Spotlight on Hispanic Health

Spotlight on Hispanic Health

As Chairwoman of the Herbalife Nutrition Advisory Board, I am especially interested in public health issues such as obesity and malnutrition. And as we commemorate Hispanic Heritage month in the U.S., I think it’s important to take a closer look at how and why the Latino population is at higher risk for obesity, diabetes and other chronic diseases. According to a special report from Trust for America’s Health and the Robert Wood Johnson Foundation, the percentage of obese and overweight children and adults is higher in Latino vs. white populations.

There are many reasons for this: certain cultural habits that are hard to change, such as eating foods that are high in fat, salt and sugar, and lack of access to healthier food. There are fewer places in Hispanic communities to safely play and exercise. There may also be some language barriers to mainstream messages about health that aren’t getting through, as well as lack of targeted marketing to these communities.

I reached out to Dr. Yanira Cruz, MD, President and CEO of the National Hispanic Council on Aging (NHCOA); and Angela Arboleda, Vice President, Government & Community Engagement for Herbalife Nutrition, to share more about the work they are doing to address these challenges.

What are some of challenges facing the Hispanic older adults, their families and caregivers in the United States?

Dr. Cruz: There is a wide range of challenges facing Hispanics and Hispanic older adults in the United States. In this era, coupled with anti-immigrant sentiments, we see issues with affordable housing and gentrification, the digital divide, lack of trained family caregivers, economic insecurity and food insecurity. In addition, Hispanic older adults face a range of health disparities including cancer, obesity, diabetes, cardiovascular disease, and other life-threatening illnesses.

What are some of the programs offered by NHCOA to address these challenges?

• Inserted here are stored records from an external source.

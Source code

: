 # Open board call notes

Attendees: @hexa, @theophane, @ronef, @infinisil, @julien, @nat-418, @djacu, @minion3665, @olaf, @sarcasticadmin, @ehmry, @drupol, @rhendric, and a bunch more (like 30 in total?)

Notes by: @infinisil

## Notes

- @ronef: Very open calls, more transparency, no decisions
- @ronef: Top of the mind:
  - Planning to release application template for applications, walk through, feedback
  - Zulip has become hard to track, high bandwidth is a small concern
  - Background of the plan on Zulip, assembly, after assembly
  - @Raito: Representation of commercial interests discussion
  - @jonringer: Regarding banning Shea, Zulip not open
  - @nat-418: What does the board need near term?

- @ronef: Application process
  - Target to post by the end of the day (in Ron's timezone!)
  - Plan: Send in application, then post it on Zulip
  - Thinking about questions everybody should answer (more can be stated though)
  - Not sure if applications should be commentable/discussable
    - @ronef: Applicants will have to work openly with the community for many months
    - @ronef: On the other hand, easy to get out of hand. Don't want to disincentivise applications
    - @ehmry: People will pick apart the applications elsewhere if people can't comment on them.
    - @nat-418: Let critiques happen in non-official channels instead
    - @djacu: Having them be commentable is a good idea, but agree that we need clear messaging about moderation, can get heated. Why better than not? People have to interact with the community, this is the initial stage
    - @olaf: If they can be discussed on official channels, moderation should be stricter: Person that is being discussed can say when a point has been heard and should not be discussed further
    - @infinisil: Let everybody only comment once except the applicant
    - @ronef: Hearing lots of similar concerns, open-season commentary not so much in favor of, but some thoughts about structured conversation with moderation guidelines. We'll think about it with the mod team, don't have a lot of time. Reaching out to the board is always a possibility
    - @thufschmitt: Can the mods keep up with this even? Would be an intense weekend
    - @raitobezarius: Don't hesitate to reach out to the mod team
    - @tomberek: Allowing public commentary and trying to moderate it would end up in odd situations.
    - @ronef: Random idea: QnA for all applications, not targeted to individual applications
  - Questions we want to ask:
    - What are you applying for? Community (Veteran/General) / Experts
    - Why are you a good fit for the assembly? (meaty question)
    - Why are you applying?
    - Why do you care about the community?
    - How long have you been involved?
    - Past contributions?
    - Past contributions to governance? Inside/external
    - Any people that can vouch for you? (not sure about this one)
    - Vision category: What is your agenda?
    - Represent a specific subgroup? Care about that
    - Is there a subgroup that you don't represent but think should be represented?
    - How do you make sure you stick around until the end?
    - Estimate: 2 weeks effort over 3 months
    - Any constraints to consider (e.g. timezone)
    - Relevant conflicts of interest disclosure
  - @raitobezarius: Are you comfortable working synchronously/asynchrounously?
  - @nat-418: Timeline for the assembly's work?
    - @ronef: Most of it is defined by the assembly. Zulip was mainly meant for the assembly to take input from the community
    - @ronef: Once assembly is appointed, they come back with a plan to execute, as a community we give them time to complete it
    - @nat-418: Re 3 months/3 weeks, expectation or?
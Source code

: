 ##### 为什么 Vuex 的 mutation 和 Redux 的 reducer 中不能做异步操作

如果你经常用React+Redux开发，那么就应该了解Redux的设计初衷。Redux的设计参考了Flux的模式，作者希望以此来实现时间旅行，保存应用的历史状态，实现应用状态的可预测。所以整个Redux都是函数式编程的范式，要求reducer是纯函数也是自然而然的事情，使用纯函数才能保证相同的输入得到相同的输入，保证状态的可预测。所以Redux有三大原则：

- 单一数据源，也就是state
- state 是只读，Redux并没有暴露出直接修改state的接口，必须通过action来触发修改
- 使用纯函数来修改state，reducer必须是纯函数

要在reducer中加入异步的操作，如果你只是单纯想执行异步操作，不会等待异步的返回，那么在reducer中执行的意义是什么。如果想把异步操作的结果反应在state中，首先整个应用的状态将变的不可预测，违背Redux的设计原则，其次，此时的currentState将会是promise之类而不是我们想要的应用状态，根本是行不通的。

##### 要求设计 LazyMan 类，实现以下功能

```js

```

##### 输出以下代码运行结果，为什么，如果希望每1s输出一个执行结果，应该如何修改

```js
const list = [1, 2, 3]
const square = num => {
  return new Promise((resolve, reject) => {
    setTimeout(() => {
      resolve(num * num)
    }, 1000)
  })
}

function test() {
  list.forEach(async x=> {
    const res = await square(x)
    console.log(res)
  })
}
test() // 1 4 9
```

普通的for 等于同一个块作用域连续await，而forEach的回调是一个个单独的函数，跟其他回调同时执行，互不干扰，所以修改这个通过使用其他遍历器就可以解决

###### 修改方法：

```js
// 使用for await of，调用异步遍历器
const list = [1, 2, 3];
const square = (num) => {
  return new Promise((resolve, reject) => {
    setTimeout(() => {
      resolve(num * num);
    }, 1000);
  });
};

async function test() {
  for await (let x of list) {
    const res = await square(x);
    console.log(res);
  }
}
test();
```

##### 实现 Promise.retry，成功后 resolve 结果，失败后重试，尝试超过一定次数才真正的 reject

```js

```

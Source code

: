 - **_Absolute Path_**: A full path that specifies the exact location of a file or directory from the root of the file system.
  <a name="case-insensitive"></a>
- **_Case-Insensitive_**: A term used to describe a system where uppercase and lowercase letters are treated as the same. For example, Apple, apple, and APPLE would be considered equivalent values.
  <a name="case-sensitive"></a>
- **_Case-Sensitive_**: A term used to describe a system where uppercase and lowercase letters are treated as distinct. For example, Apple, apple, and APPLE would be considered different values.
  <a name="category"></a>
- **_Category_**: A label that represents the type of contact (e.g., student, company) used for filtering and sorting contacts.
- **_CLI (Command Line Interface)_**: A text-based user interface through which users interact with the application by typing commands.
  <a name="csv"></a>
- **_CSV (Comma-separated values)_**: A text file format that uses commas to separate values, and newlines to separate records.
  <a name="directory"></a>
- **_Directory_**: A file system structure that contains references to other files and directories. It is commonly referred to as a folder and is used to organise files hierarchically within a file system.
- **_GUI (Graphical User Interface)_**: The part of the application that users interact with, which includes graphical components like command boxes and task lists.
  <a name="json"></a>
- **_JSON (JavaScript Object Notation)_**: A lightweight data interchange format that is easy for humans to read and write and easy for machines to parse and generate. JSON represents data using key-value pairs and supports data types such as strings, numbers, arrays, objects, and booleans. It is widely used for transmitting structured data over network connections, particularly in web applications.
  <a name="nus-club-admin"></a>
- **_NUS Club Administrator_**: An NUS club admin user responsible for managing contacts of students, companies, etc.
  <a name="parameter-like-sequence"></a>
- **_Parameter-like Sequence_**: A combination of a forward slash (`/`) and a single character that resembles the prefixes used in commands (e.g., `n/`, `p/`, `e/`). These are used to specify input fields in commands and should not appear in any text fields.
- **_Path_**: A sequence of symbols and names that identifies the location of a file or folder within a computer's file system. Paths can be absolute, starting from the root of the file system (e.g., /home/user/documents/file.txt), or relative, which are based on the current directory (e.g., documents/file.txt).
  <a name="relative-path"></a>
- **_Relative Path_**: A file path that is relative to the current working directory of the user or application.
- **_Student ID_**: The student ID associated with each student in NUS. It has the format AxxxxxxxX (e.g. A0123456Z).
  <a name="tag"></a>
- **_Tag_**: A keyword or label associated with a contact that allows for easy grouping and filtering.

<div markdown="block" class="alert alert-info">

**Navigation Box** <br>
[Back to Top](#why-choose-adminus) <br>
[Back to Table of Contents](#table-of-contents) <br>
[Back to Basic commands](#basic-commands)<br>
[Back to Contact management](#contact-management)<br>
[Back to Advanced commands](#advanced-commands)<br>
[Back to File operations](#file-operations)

Dr. Cruz: To address the housing crisis, NHCOA operates two low-income housing facilities that serve the older adult populations in Washington, D.C. (Casa Iris) and Garden City, Kansas (Mira Vista). These facilities provide safe and affordable housing to more than 140 seniors.

To address diabetes and general health and wellness, NHCOA developed the Salud y Bienestar program, NHCOA’s evidence-based flagship program. Salud y Bienestar consists of training sessions focused on general knowledge about diabetes, risk factors associated with diabetes, and prevention and control of diabetes. Participants also receive information on healthy eating habits and physical activity.

NHCOA also engages in several advocacy campaigns, such as prevention of HIV and other sexually transmitted infections, and passage of expanded paid leave policies for family caregivers.

How has the partnership with Herbalife Nutrition supported NHCOA to improve the health among Hispanic older adults?

Dr. Cruz: Our partnership with Herbalife Nutrition aids NHCOA in supplementing the diets of food insecure Hispanic older adults while ensuring they are receiving proper nutrition. We’re glad to be partnered with a company dedicated to improving health and happiness around the globe.

Arboleda: Organizations like NHCOA are important partners of Herbalife Nutrition because they provide direct services to communities most in need. Our partnership with NHCOA goes back to 2014, and since 2016 Herbalife Nutrition has served as one of the nutrition sponsors of NHCOA’s Nutritional Initiative for Seniors called “Having Breakfast with Herbalife Nutrition.”

How does the mission of National Hispanic Council on Aging align with Herbalife Nutrition’s purpose as a global nutrition company?

Arboleda: In many respects, the mission and purpose of Herbalife Nutrition and NHCOA are very much in synch. They intersect in the areas of nutrition and healthy living. At the same time, supporting the Latino community is an integral part of Herbalife Nutrition. Together, we are striving to improve the lives of a growing Hispanic population by promoting education about the importance of good nutrition, physical activity and community support.


Rocio MedinaM.D. – Vice Chairwoman and Member, Nutrition Advisory Board

Dr. Medina is a former professor of nutrition and obesity. She and her colleagues founded the Medical College of Surgeons and Professionals in Obesity and Clinical Nutrition at Nuevo León in 2000, where she served as president from 2009 to 2010. Previously, she served as medical coordinator of the Ministry of the Preventive Police Force of Monterrey. She has also been in private practice in Mexico since 1994.